Tuesday, September 17, 2013

An Argument for Truth

Without truth there is only manipulation. In other words, many of our postmodern people suggest there’s a brave new world. Dismantle all these fancy claims to truth and we get down to the fundamental agendas of power. So just strip it all away and we’re in a great state. If our power game is stronger than everyone else’s, we’re in great shape. But what happens if we’re weaker than others? If there’s no truth and truth is dead, and knowledge is only power, then might makes right. The victory goes to the strong, and the weak go to the wall. That of course was what Aleksandr Solzhenitsyn and Vaclav Havel were standing against. They did not have the powers but they had truth. Because of truth, they could not and would not be manipulated.

But that’s true not only in the grand cosmic sense, like bringing down the Soviet Union, it is also true in all sorts of other ways, for example, when people have a family member who is a tyrant emotionally. or a boss is extremely controlling, or a professor is thoroughly unfair in his manipulations. Whatever the situation is in human life, the only way to stand is on the basis of truth. Without truth, there is only manipulation.

Without truth there is no freedom. When I was at Oxford, one of the grand old men of the university was Isaiah Berlin, the great Jewish philosopher. And repeatedly I saw him teasing American graduate students. He would say, “You know, in America you come across to England with only half of your freedom,” and they would look at him. He would expound freedom with two dimensions, and said that most Americans only had one dimension (but he said the same to the British too).

In other words, most people, for example, the archetypal teenager, would say that freedom is “freedom from.” The teenager is free from parents, from professors, from the police, from any parental supervision, and thinks that’s free: freedom from. And of course that is a very vital part of freedom, whenever there are tyrants and repressive authorities, becoming free from is a big deal.

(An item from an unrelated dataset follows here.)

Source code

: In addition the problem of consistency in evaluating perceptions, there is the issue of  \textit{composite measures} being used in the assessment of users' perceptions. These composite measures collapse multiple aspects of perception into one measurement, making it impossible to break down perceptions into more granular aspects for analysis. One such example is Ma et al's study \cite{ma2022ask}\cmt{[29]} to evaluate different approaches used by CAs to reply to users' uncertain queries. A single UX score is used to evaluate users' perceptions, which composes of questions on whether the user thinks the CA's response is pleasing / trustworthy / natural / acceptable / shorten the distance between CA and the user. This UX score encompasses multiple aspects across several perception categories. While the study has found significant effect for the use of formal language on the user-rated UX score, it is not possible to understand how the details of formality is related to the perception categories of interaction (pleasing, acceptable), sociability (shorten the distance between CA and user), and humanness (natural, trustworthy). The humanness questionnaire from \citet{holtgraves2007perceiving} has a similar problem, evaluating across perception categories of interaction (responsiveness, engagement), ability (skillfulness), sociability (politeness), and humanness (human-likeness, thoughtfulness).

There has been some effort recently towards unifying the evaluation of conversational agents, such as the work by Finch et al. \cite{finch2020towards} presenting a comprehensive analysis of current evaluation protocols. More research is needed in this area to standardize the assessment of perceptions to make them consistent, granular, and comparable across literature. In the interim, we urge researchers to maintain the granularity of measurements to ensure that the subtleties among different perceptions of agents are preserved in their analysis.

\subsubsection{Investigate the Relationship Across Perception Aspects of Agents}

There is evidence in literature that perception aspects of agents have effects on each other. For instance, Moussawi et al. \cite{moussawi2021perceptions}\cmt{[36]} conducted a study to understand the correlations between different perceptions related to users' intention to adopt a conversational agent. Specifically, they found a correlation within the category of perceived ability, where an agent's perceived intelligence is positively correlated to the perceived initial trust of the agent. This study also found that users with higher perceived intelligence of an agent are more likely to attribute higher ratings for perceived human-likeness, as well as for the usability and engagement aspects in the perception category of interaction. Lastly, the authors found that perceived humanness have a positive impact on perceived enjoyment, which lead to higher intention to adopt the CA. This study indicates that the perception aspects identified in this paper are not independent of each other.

Freedom is not just freedom from, it’s freedom for. As Lord Acton, the great Catholic historian, put it, “It’s not just the permission to do what we like, it is the power to do what we ought.” Real freedom depends on knowing who we are, because we’re most free when we are ourselves. G. K. Chesterton says we can free a tiger from its cage, but we can never tree it from its stripes. Stripes are part and parcel of the tiger. We can free the camel from the zoo, but for heaven’s sake don't free it from its hump. The hump is part and parcel of being a camel.

In other words, we have to discover the truth, the character, the nature of what something is in order for it to be itself and be free. We need to know the truth of what it is, And without truth, there is literally no freedom.

I suggest that many of our fellow citizens do, sort of half-consciously, believe in truth. But in a day when it’s unpopular, and now it’s associated with religious totalitarianism and Osama bin Laden and so on,  people are ashamed to say that they believe in truth, and we need to build back in some of these fundamental arguments for the importance of truth.

Source: Os Guinness, “Time for Truth,” A Place for Truth: Leading Thinkers Explore Life's Hardest Questions, ed. Dallas Willard (2010).

Usually when someone is not being himself he is hiding an agenda that involves power. Like a sociopath. Or the gov’t punishes the person for being himself. Or he is an undercover policeman.